Part The Second: This piece has an intriguing premise. Indeed, back in 1997, when I was interviewing John McCain for an Esquire profile, he said pretty much the same thing -- that, until he was shot down, he was having a pretty good Vietnam War for himself, hot food and clean sheets every night. (He even told me a funny story about how he once had to make an emergency landing and spend a night in-country. His first thought? “Get me back to my aircraft carrier.”) Kaplan's thesis might also explain why Jim Webb and Chuck Hagel -- both former grunts -- have been conspicuously impatient with McCain, whom they both claimed as a friend.

Part The Third: I have only one question regarding this: Why? And quoting Mike Barnicle on anything pretty much means you've given up on, you know, ethics.

Part The Fourth: Here's a remarkable argument starter. I weep for my alma mater. Not only does The Boston Phoenix get Massachusetts wrong -- The Pixies over the J. Geils Band? Not in this dimension -- but this is the only best-of rock-and-roll list that I've ever seen that does not include, anywhere that I can find, the name of Elvis Presley.

Part The Fifth: Young Ezra Writes A Good Sentence Here -- “Liberals learn about conservatism from David Brooks, but conservatives learn conservatism from Rush.” As the kidz say, read it all.

Part The Sixth: Holy Jesus Windsurfing Christ, what in the hell is wrong with the superstars of public broadcasting these days? Ken Burns can't make movies fast enough to make up for this kind of abject twittery.

Part The Seventh: Recent public dissention notwithstanding, the Bateman/Pierce '08 ticket remains firm in our mutual resolve to appoint this fellow to the newly created Cabinet-level position of Secretary Of Kicking The Ass Of The People In Charge, Including Us. This is not negotiable.

Part The Last: This is my favorite new joint down by the docks of Blogistan. My favorite entry in Turley's CV is the fact that he fought a personal injury case on behalf of the folks who work at Area 51. Only the Earthlings, I presume.

In 1980, Dan Rather famously went to Afghanistan, where he wore the local clothing, and got roundly ridiculed by people who otherwise couldn't carry his shoes. Basically, he was arguing that the media ought to pay attention to places where people who wear funny clothes have taken to killing each other. Of course, since then, we have had to deal with important issues like Bill Clinton's love life, Al Gore and the Internet, John Kerry's windsurfing, John Edwards' hair, and, except for a brief period after 9/11, we forgot largely what Rather was trying to tell us. (Of course, the geniuses running the major media corporations find foreign news a drag, largely because of all those, you know, foreigners involved.)

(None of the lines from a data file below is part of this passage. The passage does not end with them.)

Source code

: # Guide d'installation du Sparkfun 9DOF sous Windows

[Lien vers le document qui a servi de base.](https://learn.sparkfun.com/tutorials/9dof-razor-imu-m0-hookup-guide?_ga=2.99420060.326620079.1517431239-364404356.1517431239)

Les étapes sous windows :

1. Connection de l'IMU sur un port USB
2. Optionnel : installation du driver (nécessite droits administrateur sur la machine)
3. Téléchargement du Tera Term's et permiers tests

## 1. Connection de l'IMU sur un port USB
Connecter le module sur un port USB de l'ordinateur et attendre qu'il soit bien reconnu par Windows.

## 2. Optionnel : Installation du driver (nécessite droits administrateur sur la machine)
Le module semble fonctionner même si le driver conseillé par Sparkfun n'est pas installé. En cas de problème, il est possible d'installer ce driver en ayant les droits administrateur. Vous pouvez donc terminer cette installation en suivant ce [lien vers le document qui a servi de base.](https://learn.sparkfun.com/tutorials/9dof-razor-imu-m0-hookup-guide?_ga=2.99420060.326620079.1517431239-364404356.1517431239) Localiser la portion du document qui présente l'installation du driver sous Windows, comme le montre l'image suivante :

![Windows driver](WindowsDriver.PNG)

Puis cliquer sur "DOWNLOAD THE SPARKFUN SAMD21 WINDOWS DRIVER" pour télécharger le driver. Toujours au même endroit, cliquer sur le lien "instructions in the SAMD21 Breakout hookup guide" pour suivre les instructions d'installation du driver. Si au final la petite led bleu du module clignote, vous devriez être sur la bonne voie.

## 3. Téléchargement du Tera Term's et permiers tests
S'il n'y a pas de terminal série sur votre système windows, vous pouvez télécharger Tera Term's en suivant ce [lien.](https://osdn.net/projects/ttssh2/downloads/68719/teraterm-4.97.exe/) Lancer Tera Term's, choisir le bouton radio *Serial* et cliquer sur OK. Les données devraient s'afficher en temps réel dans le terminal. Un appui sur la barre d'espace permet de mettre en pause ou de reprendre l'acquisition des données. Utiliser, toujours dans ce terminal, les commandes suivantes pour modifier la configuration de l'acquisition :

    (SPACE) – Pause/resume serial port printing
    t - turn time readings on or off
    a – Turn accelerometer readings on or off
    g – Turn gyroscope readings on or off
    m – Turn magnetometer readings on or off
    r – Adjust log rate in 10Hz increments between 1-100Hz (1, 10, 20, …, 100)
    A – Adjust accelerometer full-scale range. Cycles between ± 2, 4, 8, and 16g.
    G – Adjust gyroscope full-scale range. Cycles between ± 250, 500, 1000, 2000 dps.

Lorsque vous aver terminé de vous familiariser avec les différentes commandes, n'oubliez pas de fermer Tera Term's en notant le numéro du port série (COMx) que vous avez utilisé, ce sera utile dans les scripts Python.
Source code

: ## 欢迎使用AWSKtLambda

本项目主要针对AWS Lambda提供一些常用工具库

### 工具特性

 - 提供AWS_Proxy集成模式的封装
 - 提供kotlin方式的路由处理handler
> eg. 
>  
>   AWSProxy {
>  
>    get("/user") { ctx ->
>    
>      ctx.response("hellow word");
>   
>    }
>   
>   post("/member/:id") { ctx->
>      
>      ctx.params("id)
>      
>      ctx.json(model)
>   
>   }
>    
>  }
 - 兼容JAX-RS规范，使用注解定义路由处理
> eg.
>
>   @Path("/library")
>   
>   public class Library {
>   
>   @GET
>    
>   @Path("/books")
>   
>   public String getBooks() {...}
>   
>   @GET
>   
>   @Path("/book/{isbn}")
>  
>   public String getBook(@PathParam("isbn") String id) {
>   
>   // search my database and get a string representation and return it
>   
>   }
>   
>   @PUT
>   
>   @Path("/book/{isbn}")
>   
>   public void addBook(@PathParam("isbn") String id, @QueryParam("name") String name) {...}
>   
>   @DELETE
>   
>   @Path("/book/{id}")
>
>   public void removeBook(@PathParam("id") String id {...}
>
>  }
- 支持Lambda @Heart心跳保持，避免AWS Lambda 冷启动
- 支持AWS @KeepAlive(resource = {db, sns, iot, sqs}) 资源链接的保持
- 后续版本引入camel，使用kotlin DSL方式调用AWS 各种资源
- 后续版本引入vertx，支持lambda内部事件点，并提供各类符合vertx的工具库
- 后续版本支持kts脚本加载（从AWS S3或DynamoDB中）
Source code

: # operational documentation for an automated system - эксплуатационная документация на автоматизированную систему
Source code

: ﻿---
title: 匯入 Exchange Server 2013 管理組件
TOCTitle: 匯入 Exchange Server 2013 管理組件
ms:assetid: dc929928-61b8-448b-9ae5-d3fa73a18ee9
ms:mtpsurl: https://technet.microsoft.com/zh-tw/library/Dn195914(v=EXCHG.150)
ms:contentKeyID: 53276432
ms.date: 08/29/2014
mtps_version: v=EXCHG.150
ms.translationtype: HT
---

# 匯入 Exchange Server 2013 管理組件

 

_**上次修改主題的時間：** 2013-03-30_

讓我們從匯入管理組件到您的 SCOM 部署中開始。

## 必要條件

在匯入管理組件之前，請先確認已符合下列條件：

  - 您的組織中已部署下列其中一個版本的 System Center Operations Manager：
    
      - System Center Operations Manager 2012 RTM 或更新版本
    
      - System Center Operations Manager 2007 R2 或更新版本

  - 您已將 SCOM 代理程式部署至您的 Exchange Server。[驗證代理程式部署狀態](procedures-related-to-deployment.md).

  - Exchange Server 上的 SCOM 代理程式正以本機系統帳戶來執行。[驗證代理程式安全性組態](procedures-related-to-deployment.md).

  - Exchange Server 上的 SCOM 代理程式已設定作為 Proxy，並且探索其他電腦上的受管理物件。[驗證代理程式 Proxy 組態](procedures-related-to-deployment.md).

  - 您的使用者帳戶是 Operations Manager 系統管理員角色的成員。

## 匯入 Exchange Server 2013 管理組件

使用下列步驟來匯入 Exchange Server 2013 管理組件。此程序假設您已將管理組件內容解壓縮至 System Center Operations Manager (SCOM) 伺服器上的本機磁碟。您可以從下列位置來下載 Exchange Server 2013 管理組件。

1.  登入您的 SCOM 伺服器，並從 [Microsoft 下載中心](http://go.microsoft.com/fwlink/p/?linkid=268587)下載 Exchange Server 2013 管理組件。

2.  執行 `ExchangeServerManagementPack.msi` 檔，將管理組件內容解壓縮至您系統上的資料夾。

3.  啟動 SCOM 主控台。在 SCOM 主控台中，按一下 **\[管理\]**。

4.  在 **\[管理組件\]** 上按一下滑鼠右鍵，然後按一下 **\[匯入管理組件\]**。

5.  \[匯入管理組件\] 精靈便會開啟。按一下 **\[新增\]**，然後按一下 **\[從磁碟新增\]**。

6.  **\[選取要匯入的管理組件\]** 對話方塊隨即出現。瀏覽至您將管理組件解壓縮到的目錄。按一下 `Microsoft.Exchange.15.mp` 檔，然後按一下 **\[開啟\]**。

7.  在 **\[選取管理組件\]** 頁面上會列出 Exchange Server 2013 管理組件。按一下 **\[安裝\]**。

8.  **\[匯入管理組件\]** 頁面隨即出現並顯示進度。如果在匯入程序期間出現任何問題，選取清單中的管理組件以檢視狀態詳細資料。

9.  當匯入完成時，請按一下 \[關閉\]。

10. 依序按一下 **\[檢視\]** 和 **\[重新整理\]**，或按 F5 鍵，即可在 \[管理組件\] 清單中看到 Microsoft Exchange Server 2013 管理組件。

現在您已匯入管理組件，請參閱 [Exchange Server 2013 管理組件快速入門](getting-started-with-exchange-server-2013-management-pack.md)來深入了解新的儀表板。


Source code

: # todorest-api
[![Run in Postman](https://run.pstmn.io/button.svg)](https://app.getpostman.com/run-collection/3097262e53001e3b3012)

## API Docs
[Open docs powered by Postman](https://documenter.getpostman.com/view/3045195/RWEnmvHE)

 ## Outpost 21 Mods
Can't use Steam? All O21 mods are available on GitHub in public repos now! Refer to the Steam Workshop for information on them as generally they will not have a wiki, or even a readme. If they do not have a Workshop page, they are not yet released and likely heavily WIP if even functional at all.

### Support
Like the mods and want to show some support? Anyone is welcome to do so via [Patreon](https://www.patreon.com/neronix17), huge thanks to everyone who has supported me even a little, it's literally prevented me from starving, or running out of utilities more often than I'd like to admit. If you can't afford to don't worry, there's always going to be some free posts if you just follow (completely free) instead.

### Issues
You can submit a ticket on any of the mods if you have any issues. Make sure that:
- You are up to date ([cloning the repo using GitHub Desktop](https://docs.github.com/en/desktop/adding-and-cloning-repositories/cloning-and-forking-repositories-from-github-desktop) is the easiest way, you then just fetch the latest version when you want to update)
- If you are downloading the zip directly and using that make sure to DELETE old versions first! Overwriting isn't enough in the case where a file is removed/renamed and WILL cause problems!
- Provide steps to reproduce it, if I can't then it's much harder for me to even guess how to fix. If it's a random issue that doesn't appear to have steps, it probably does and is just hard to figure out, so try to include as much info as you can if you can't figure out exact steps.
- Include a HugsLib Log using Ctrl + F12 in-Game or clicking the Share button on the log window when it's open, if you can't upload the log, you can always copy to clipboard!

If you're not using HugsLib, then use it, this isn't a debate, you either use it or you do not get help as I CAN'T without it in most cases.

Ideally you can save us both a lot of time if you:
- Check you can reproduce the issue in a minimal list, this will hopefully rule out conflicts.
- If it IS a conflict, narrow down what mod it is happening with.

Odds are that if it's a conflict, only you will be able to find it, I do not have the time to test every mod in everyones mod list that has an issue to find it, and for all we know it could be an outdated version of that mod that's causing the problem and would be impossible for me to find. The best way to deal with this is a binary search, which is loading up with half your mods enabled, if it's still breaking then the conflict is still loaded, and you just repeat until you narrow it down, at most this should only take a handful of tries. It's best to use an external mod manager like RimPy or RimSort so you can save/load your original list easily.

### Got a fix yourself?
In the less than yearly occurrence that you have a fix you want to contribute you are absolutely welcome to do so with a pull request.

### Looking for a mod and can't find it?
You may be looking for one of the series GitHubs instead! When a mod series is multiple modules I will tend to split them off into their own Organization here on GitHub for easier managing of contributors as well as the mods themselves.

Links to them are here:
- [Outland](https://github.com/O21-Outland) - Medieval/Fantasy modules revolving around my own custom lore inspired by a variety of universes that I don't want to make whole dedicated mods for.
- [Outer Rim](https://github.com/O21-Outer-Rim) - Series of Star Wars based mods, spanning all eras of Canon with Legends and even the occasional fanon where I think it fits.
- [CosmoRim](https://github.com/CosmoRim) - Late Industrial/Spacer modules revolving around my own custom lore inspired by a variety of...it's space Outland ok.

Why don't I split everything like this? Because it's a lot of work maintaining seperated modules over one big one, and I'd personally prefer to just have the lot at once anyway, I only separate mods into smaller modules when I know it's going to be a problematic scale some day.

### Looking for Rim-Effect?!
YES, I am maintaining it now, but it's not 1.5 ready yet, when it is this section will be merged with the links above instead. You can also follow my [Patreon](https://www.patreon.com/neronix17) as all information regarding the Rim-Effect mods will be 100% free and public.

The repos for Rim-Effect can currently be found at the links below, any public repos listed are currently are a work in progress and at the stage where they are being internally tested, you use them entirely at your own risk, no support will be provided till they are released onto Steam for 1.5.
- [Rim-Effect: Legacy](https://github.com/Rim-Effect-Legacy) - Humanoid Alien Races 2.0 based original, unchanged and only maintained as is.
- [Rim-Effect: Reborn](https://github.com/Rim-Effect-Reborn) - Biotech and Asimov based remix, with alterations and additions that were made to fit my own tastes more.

Personally, I think he might have been onto something there.

From TomDispatch:

Considering a recent front-page New York Times story about no-bid service contracts that four oil majors were getting from the Iraqi Oil Ministry (with its embedded American advisers), Nick Turse comments: “As always happens when, for whatever reason, you come late to a major story and find yourself playing catch-up on the run, there are a few corrections and blind spots in the current coverage that might be worth addressing before another five years pass. In the spirit of collegiality, I offer the following leads for the mainstream media to consider as they change gears from no-comment to hot-pursuit when it comes to the story of Iraq's most sought after commodity. I'm talking, of course, about that 'sea of oil' on which, as Deputy Secretary of Defense Paul Wolfowitz pointed out way back in May 2003, the month after Baghdad fell, Iraq 'floats.'”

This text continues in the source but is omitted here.